6/1/77 to 6/19/77
Once again we're off to see the boys. This time we headed out on the turnpike to see the Schoutens who live in the coal mining area where I worked when I graduated from Penn. We had a nice visit to start our trek to the West. We made excellent time driving to Chicago where we spent two days. We made a short stop at the Holiday Trailer Plant where I got a piece of the aluminum skin to repair the damage from the gas pump episode.
We enjoyed dinner and Eddy Duchin's music at the Palmer House. The usual attractions were given the "once over" but the unusual attraction was the Thorne Rooms exhibit. This was an exhibit of many miniature rooms, 1/12 scale, that were made by a very skilled craftsman. This was the period when I was making doll house furniture and I found the exhibit to be outstanding.
While we were in the area we took the opportunity to visit old friends, the McKee's, who had moved from our area. We continued on Rt.80 to Grinnel, Iowa and visited the Amana colony. They reminded me of the Amish in our area.
We struck out over Rt.80 to Grinnell, Iowa and it was fast driving across the prairies to Gothenburg, Nebraska. Nebraska had nice recreation areas. We stayed at one in Grand Island. At the camp site at Grand Island there was an outdoor pavilion and some group was having a great time square dancing. They invited me to join. I went to the trailer and woke Mary Liz and we joined in with a vengeance. We had a ball.
Route 80 followed along the Platte River which is reputed to be a mile wide and an inch deep. It was an interesting area and we continued to follow the Platte on Rt. 26 to Scotts Bluff. On the way we visited the interesting town, Ogallala, and Lake McConaughy. This route and area is turning out to have much Pioneer history. We saw the Bluffs and the Registry Cliffs. Pioneers had carved their names in the rocks. So many wagons had driven over the same route that the wagons had worn ruts in the rocky terrain.
Shortly after leaving Scotts Bluff we entered Wyoming with it's Indian history and many National Parks. We spent June 8th. at Fort Laramie where we visited the historical sites and the Warm Springs. Our campsite was in Riverton were we rested up for a key event of this trip; our visit to Yellowstone National Park.
We spent five days in the area and were able to see a lot of the spectacular scenery, springs, geysers, animals etc. Our route took us pass Coulter Bay and Jackson Lake and we entered the park from the South. Old Faithful was one of the first things we visited. We drove around the lower loop and saw the Paint Pots, Inspiration Point, Artist's Point, there were too many unusual sights to list.
When we left we returned to Coulter Bay and enjoyed the Tetons. We relaxed at the Jackson Lodge, had a good dinner, and arranged to take a float down the rapids of the Snake River.
As we worked westward we reached Idaho and drove through the Teton Pass; it was a hard pull.
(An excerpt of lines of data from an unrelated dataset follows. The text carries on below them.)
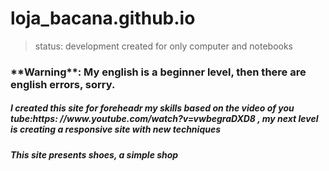 # loja_bacana.github.io
> status: development
> created for only computer and notebooks
<h3>**Warning**: My english is a beginner level, then there are english errors, sorry. </h3>
<h5>I created this site for foreheadr my skills based on the video of you tube:https: //www.youtube.com/watch?v=vwbegraDXD8 , my next level is creating a responsive site with new techniques </h5>
<h5>This site presents shoes, a simple shop</h5>
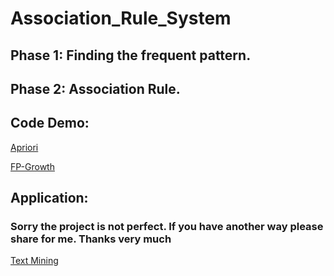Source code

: # Association_Rule_System

## Phase 1: Finding the frequent pattern.

## Phase 2: Association Rule.

## Code Demo:

[ Apriori ](https://github.com/DoNCCong/Association_Rule_System/blob/main/Apriori%20Algorithm.ipynb)

[FP-Growth](https://github.com/DoNCCong/Association_Rule_System/blob/main/FP-Growth.ipynb)


## Application:
### Sorry the project is not perfect. If you have another way please share for me. Thanks very much

[Text Mining](https://github.com/DoNCCong/Association_Rule_System/blob/main/Text%20Mining%20with%20Association%20Rule.ipynb)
Also the Teton Dam at the Ririe reservoir and the associated Teton Flood Museum were interesting because the dam had burst and flooded the area around Rexburg. Another interesting experience was our visit to the first atomic energy plant.
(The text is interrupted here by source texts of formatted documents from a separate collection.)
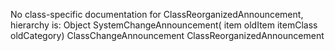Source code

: No class-specific documentation for ClassReorganizedAnnouncement, hierarchy is: 
Object
  SystemChangeAnnouncement( item oldItem itemClass oldCategory)
    ClassChangeAnnouncement
      ClassReorganizedAnnouncement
We landed on the moon. At least the desolate landscape gave reason to the name, Craters of the Moon. It was another of the unusual places we have seen on this trip. As we left the Craters of the Moon we took a side trip to look over the Sun Valley ski area. It was off season so there was little activity. We spent the night in Caldwell and headed into Washington. The country side of East Washington was very dry and poor.
We headed westward, and as we approached Yakima, irrigation made a tremendous improvement and we enjoyed looking at the beautiful orchards bordering Rt. 410 and the Yakima Canal. We planned to go through the Chinook Pass and camp near Mt Rainier but it was getting late and we decided that we had better not go over the pass until morning.
It was too late to drive back to Yakima so we pulled into a parking area in one of the National Forests. It was deserted and we became concerned about being alone. Fortunately
another trailer pulled in and, after driving around a bit, it cozied up to us for the night.
In the morning we drove over the pass without trouble and enjoyed the beautiful crystal clear views of Mt. Rainier and the mountains. We drove to at a KOA camp in Bothel for two days and explore Seattle. Pike's Market and the Boeing 747 plant were interesting side trips.
At last the next stop would be Orcas Island. The ferry trip ($7.25) from Anacortes was becoming routine and we tended to ignore the scenery like the natives.
On the 19th. of June we pulled into Ed's yard and moved to West Beach the next day where we joined the many campers that visited West Beach every year.